Pacquiao has shut off his gym from media access for the last two weeks to hunker down for the May 2 challenge of fighting unbeaten
The eight-division world champion from the Philippines expressed enthusiasm for the bout as the days tick away toward an event expected to shatter pay-per-view sales.
A day after Mayweather, 38, told reporters he no longer looks forward to the grind of training like he once did, Pacquiao, 36, said "boxing is my passion."
"I'm enjoying this, giving honor to my country, giving an exciting fight to my fans.

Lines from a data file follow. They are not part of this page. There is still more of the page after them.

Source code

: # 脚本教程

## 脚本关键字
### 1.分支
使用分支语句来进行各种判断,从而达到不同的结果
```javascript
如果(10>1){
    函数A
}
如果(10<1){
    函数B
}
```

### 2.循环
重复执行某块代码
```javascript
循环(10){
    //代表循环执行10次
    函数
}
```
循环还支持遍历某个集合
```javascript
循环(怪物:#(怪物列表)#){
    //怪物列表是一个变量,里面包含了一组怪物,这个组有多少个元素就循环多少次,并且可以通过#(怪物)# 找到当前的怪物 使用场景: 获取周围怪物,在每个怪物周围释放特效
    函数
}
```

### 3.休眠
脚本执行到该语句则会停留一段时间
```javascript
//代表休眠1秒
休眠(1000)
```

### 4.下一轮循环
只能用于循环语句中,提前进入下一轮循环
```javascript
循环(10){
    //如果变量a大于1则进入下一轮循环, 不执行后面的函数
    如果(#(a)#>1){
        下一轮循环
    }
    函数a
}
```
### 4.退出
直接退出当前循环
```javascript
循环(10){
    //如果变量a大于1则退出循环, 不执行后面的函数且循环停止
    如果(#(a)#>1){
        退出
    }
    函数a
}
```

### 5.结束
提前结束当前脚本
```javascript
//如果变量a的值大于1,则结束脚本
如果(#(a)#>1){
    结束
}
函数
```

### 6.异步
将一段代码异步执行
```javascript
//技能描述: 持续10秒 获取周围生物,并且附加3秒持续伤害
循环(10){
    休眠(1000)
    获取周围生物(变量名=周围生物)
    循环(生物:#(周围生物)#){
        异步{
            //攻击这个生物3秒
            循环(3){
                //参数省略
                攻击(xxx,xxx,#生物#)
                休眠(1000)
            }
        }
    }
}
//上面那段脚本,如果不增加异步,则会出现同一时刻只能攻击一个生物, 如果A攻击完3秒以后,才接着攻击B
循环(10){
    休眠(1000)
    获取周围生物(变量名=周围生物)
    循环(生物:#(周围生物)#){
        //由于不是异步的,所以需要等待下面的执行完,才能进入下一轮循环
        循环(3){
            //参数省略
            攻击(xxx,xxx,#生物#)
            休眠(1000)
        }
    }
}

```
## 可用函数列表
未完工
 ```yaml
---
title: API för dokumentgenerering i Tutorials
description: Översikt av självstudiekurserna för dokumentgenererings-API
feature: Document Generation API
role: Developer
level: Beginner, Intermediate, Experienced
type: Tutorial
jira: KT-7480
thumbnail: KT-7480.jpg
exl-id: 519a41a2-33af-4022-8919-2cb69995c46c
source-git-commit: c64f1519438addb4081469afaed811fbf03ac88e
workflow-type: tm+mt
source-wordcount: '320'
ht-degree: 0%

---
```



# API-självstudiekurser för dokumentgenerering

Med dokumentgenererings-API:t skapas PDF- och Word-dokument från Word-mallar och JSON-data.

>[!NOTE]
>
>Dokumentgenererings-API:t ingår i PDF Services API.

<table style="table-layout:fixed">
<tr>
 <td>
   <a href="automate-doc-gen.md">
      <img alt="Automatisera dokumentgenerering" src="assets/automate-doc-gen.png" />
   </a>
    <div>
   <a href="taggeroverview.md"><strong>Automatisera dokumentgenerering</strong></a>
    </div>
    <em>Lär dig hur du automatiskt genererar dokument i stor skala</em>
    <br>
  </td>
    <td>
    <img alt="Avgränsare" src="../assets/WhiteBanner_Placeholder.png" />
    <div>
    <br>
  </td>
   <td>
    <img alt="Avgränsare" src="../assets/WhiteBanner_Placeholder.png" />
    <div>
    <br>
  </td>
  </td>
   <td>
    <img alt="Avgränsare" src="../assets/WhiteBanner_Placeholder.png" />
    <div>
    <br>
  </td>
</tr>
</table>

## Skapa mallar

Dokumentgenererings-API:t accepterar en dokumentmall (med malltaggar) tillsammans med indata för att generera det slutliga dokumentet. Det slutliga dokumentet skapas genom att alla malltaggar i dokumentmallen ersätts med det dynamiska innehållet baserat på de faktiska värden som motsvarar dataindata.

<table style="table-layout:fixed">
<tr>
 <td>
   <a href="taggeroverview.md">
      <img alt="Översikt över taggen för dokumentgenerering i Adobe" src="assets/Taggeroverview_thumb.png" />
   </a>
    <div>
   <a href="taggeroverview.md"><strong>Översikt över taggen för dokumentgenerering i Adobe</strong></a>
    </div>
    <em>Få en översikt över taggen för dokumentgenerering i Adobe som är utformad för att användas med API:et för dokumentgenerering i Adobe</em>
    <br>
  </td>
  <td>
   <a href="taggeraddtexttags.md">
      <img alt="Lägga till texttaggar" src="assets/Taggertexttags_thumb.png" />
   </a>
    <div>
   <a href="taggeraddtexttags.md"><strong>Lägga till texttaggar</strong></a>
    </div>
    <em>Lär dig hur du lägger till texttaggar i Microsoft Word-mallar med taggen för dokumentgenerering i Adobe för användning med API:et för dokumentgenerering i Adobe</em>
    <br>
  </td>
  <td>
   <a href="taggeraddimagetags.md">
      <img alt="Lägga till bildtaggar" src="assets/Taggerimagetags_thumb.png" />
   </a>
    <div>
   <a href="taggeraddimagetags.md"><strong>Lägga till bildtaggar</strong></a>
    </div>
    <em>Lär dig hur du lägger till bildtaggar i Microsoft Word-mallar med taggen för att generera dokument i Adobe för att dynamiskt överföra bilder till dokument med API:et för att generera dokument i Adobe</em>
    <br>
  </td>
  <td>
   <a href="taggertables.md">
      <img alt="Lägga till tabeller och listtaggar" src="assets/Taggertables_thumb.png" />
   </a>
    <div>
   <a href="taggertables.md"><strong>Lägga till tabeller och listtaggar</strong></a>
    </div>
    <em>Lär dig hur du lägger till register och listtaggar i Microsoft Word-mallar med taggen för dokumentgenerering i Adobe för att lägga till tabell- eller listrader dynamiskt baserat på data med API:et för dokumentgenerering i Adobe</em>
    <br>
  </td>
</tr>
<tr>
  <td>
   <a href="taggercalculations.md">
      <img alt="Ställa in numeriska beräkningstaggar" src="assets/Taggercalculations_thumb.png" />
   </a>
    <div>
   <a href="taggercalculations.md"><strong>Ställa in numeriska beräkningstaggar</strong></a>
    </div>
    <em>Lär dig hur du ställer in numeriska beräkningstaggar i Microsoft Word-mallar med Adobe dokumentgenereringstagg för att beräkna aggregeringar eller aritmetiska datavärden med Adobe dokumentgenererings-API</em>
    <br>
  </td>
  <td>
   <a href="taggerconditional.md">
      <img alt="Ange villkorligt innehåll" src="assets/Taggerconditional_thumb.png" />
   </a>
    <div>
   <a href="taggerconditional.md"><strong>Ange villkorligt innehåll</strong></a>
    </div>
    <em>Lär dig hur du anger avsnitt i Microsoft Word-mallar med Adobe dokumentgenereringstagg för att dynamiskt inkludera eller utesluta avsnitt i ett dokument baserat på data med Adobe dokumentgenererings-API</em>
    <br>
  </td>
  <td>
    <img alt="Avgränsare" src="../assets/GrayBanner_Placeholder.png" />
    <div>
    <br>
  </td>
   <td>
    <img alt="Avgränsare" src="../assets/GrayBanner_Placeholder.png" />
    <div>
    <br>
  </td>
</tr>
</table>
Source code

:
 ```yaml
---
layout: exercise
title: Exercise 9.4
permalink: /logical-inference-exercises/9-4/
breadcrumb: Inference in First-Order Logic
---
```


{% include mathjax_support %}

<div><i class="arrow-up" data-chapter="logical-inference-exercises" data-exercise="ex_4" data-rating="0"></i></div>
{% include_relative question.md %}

I don't want to be a materialistic person.
"If you think like [Mayweather], you're going to be a materialistic person."
Mayweather is earning 60% of the purse compared to Pacquiao's 40%, and it has been estimated Mayweather could earn nearly $200 million for the bout that has been anticipated for more than five years.
Pacquiao also shrugged off Mayweather's comments at his Tuesday media day that the Filipino is a "reckless" fighter, aiming some jabs at Mayweather's elusive defense-first style.
"That's why people like me, to make an exciting fight," Pacquiao said after knocking down Chris Algieri a personal-best six times in November in Macao. "We call this boxing. Punching -- that's boxing."
Pacquiao reiterated the fight will be entertaining even if it has been more than half a decade since it was first discussed.
"The killer instinct is still there," he said, adding that if Mayweather tries to go toe to toe, "that's what I want. That's what the fans want: action."
Yet, Pacquiao hasn't knocked out an opponent since stopping Miguel Cotto in 2009, and Mayweather has a sturdy chin, so odds are the bout will go the distance and be decided by the judges.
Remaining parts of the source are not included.